Merkle tree and hash chain utilities for immutable audit logs

Project description

merkle-tree

Merkle tree and hash chain utilities for immutable audit logs.

Features

  • Hash Chaining: Link records together with SHA-256 hashes to create tamper-evident chains
  • Merkle Trees: Compute Merkle roots for efficient batch verification
  • Batch Processing: Process multiple records as a batch with automatic sequencing
  • Chain Verification: Detect tampering by verifying hash chain integrity
  • Protocol-Based: Flexible design using Python protocols for easy integration

Installation

pip install lokryn-merkle-tree

Or with uv:

uv add lokryn-merkle-tree

Quick Start

1. Define Your Record Type

Any class can be hashed as long as it implements the HashableRecord protocol.

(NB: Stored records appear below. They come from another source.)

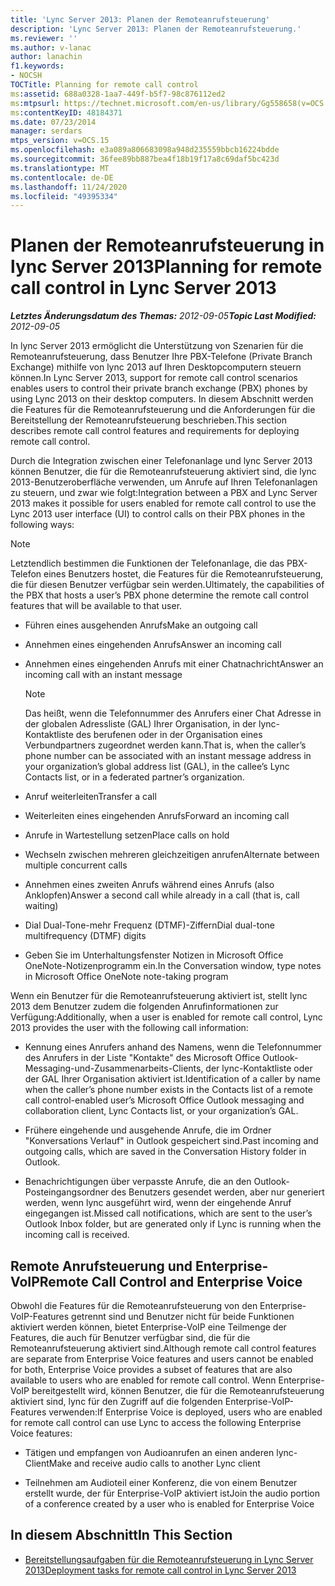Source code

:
 ```yaml
---
title: 'Lync Server 2013: Planen der Remoteanrufsteuerung'
description: 'Lync Server 2013: Planen der Remoteanrufsteuerung.'
ms.reviewer: ''
ms.author: v-lanac
author: lanachin
f1.keywords:
- NOCSH
TOCTitle: Planning for remote call control
ms:assetid: 688a0328-1aa7-449f-b5f7-98c876112ed2
ms:mtpsurl: https://technet.microsoft.com/en-us/library/Gg558658(v=OCS.15)
ms:contentKeyID: 48184371
ms.date: 07/23/2014
manager: serdars
mtps_version: v=OCS.15
ms.openlocfilehash: e3a089a806683098a948d235559bbcb16224bdde
ms.sourcegitcommit: 36fee89bb887bea4f18b19f17a8c69daf5bc423d
ms.translationtype: MT
ms.contentlocale: de-DE
ms.lasthandoff: 11/24/2020
ms.locfileid: "49395334"
---
```

# <a name="planning-for-remote-call-control-in-lync-server-2013"></a><span data-ttu-id="09d16-103">Planen der Remoteanrufsteuerung in lync Server 2013</span><span class="sxs-lookup"><span data-stu-id="09d16-103">Planning for remote call control in Lync Server 2013</span></span>

<div data-xmlns="http://www.w3.org/1999/xhtml">

<div class="topic" data-xmlns="http://www.w3.org/1999/xhtml" data-msxsl="urn:schemas-microsoft-com:xslt" data-cs="https://msdn.microsoft.com/">

<div data-asp="https://msdn2.microsoft.com/asp">



</div>

<div id="mainSection">

<div id="mainBody"><span data-ttu-id="09d16-104">

<span> </span></span><span class="sxs-lookup"><span data-stu-id="09d16-104">

<span> </span></span></span>

<span data-ttu-id="09d16-105">_**Letztes Änderungsdatum des Themas:** 2012-09-05_</span><span class="sxs-lookup"><span data-stu-id="09d16-105">_**Topic Last Modified:** 2012-09-05_</span></span>

<span data-ttu-id="09d16-106">In lync Server 2013 ermöglicht die Unterstützung von Szenarien für die Remoteanrufsteuerung, dass Benutzer Ihre PBX-Telefone (Private Branch Exchange) mithilfe von lync 2013 auf Ihren Desktopcomputern steuern können.</span><span class="sxs-lookup"><span data-stu-id="09d16-106">In Lync Server 2013, support for remote call control scenarios enables users to control their private branch exchange (PBX) phones by using Lync 2013 on their desktop computers.</span></span> <span data-ttu-id="09d16-107">In diesem Abschnitt werden die Features für die Remoteanrufsteuerung und die Anforderungen für die Bereitstellung der Remoteanrufsteuerung beschrieben.</span><span class="sxs-lookup"><span data-stu-id="09d16-107">This section describes remote call control features and requirements for deploying remote call control.</span></span>

<span data-ttu-id="09d16-108">Durch die Integration zwischen einer Telefonanlage und lync Server 2013 können Benutzer, die für die Remoteanrufsteuerung aktiviert sind, die lync 2013-Benutzeroberfläche verwenden, um Anrufe auf Ihren Telefonanlagen zu steuern, und zwar wie folgt:</span><span class="sxs-lookup"><span data-stu-id="09d16-108">Integration between a PBX and Lync Server 2013 makes it possible for users enabled for remote call control to use the Lync 2013 user interface (UI) to control calls on their PBX phones in the following ways:</span></span>

<div>


> [!NOTE]  
> <span data-ttu-id="09d16-109">Letztendlich bestimmen die Funktionen der Telefonanlage, die das PBX-Telefon eines Benutzers hostet, die Features für die Remoteanrufsteuerung, die für diesen Benutzer verfügbar sein werden.</span><span class="sxs-lookup"><span data-stu-id="09d16-109">Ultimately, the capabilities of the PBX that hosts a user’s PBX phone determine the remote call control features that will be available to that user.</span></span>



</div>

  - <span data-ttu-id="09d16-110">Führen eines ausgehenden Anrufs</span><span class="sxs-lookup"><span data-stu-id="09d16-110">Make an outgoing call</span></span>

  - <span data-ttu-id="09d16-111">Annehmen eines eingehenden Anrufs</span><span class="sxs-lookup"><span data-stu-id="09d16-111">Answer an incoming call</span></span>

  - <span data-ttu-id="09d16-112">Annehmen eines eingehenden Anrufs mit einer Chatnachricht</span><span class="sxs-lookup"><span data-stu-id="09d16-112">Answer an incoming call with an instant message</span></span>
    
    <div>
    

    > [!NOTE]  
    > <span data-ttu-id="09d16-113">Das heißt, wenn die Telefonnummer des Anrufers einer Chat Adresse in der globalen Adressliste (GAL) Ihrer Organisation, in der lync-Kontaktliste des berufenen oder in der Organisation eines Verbundpartners zugeordnet werden kann.</span><span class="sxs-lookup"><span data-stu-id="09d16-113">That is, when the caller’s phone number can be associated with an instant message address in your organization’s global address list (GAL), in the callee’s Lync Contacts list, or in a federated partner’s organization.</span></span>

    
    </div>

  - <span data-ttu-id="09d16-114">Anruf weiterleiten</span><span class="sxs-lookup"><span data-stu-id="09d16-114">Transfer a call</span></span>

  - <span data-ttu-id="09d16-115">Weiterleiten eines eingehenden Anrufs</span><span class="sxs-lookup"><span data-stu-id="09d16-115">Forward an incoming call</span></span>

  - <span data-ttu-id="09d16-116">Anrufe in Wartestellung setzen</span><span class="sxs-lookup"><span data-stu-id="09d16-116">Place calls on hold</span></span>

  - <span data-ttu-id="09d16-117">Wechseln zwischen mehreren gleichzeitigen anrufen</span><span class="sxs-lookup"><span data-stu-id="09d16-117">Alternate between multiple concurrent calls</span></span>

  - <span data-ttu-id="09d16-118">Annehmen eines zweiten Anrufs während eines Anrufs (also Anklopfen)</span><span class="sxs-lookup"><span data-stu-id="09d16-118">Answer a second call while already in a call (that is, call waiting)</span></span>

  - <span data-ttu-id="09d16-119">Dial Dual-Tone-mehr Frequenz (DTMF)-Ziffern</span><span class="sxs-lookup"><span data-stu-id="09d16-119">Dial dual-tone multifrequency (DTMF) digits</span></span>

  - <span data-ttu-id="09d16-120">Geben Sie im Unterhaltungsfenster Notizen in Microsoft Office OneNote-Notizenprogramm ein.</span><span class="sxs-lookup"><span data-stu-id="09d16-120">In the Conversation window, type notes in Microsoft Office OneNote note-taking program</span></span>

<span data-ttu-id="09d16-121">Wenn ein Benutzer für die Remoteanrufsteuerung aktiviert ist, stellt lync 2013 dem Benutzer zudem die folgenden Anrufinformationen zur Verfügung:</span><span class="sxs-lookup"><span data-stu-id="09d16-121">Additionally, when a user is enabled for remote call control, Lync 2013 provides the user with the following call information:</span></span>

  - <span data-ttu-id="09d16-122">Kennung eines Anrufers anhand des Namens, wenn die Telefonnummer des Anrufers in der Liste "Kontakte" des Microsoft Office Outlook-Messaging-und-Zusammenarbeits-Clients, der lync-Kontaktliste oder der GAL Ihrer Organisation aktiviert ist.</span><span class="sxs-lookup"><span data-stu-id="09d16-122">Identification of a caller by name when the caller’s phone number exists in the Contacts list of a remote call control-enabled user’s Microsoft Office Outlook messaging and collaboration client, Lync Contacts list, or your organization’s GAL.</span></span>

  - <span data-ttu-id="09d16-123">Frühere eingehende und ausgehende Anrufe, die im Ordner "Konversations Verlauf" in Outlook gespeichert sind.</span><span class="sxs-lookup"><span data-stu-id="09d16-123">Past incoming and outgoing calls, which are saved in the Conversation History folder in Outlook.</span></span>

  - <span data-ttu-id="09d16-124">Benachrichtigungen über verpasste Anrufe, die an den Outlook-Posteingangsordner des Benutzers gesendet werden, aber nur generiert werden, wenn lync ausgeführt wird, wenn der eingehende Anruf eingegangen ist.</span><span class="sxs-lookup"><span data-stu-id="09d16-124">Missed call notifications, which are sent to the user’s Outlook Inbox folder, but are generated only if Lync is running when the incoming call is received.</span></span>

<div>

## <a name="remote-call-control-and-enterprise-voice"></a><span data-ttu-id="09d16-125">Remote Anrufsteuerung und Enterprise-VoIP</span><span class="sxs-lookup"><span data-stu-id="09d16-125">Remote Call Control and Enterprise Voice</span></span>

<span data-ttu-id="09d16-126">Obwohl die Features für die Remoteanrufsteuerung von den Enterprise-VoIP-Features getrennt sind und Benutzer nicht für beide Funktionen aktiviert werden können, bietet Enterprise-VoIP eine Teilmenge der Features, die auch für Benutzer verfügbar sind, die für die Remoteanrufsteuerung aktiviert sind.</span><span class="sxs-lookup"><span data-stu-id="09d16-126">Although remote call control features are separate from Enterprise Voice features and users cannot be enabled for both, Enterprise Voice provides a subset of features that are also available to users who are enabled for remote call control.</span></span> <span data-ttu-id="09d16-127">Wenn Enterprise-VoIP bereitgestellt wird, können Benutzer, die für die Remoteanrufsteuerung aktiviert sind, lync für den Zugriff auf die folgenden Enterprise-VoIP-Features verwenden:</span><span class="sxs-lookup"><span data-stu-id="09d16-127">If Enterprise Voice is deployed, users who are enabled for remote call control can use Lync to access the following Enterprise Voice features:</span></span>

  - <span data-ttu-id="09d16-128">Tätigen und empfangen von Audioanrufen an einen anderen lync-Client</span><span class="sxs-lookup"><span data-stu-id="09d16-128">Make and receive audio calls to another Lync client</span></span>

  - <span data-ttu-id="09d16-129">Teilnehmen am Audioteil einer Konferenz, die von einem Benutzer erstellt wurde, der für Enterprise-VoIP aktiviert ist</span><span class="sxs-lookup"><span data-stu-id="09d16-129">Join the audio portion of a conference created by a user who is enabled for Enterprise Voice</span></span>

</div>

<div>

## <a name="in-this-section"></a><span data-ttu-id="09d16-130">In diesem Abschnitt</span><span class="sxs-lookup"><span data-stu-id="09d16-130">In This Section</span></span>

  - [<span data-ttu-id="09d16-131">Bereitstellungsaufgaben für die Remoteanrufsteuerung in Lync Server 2013</span><span class="sxs-lookup"><span data-stu-id="09d16-131">Deployment tasks for remote call control in Lync Server 2013</span></span>](lync-server-2013-deployment-tasks-for-remote-call-control.md)

<span data-ttu-id="09d16-132"></div>

</div>

<span> </span>

</div>

</div>

</span><span class="sxs-lookup"><span data-stu-id="09d16-132"></div>

</div>

<span> </span>

</div>

</div>

</span></span></div>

You control exactly what data is included in the hash by implementing get_hash_content():

from dataclasses import dataclass
from merkle_tree import HashableRecord, Hasher


@dataclass
class AuditEntry:
    """An audit log entry."""

    timestamp: str
    user_id: str
    action: str
    details: str

    # Required protocol fields
    record_hash: str = ""
    prev_hash: str = ""
    batch_id: str = ""
    batch_sequence: int = 0
    batch_merkle_root: str = ""

    def get_hash_content(self) -> bytes:
        """Define what data is included in the hash."""
        return f"{self.timestamp}|{self.user_id}|{self.action}|{self.details}".encode()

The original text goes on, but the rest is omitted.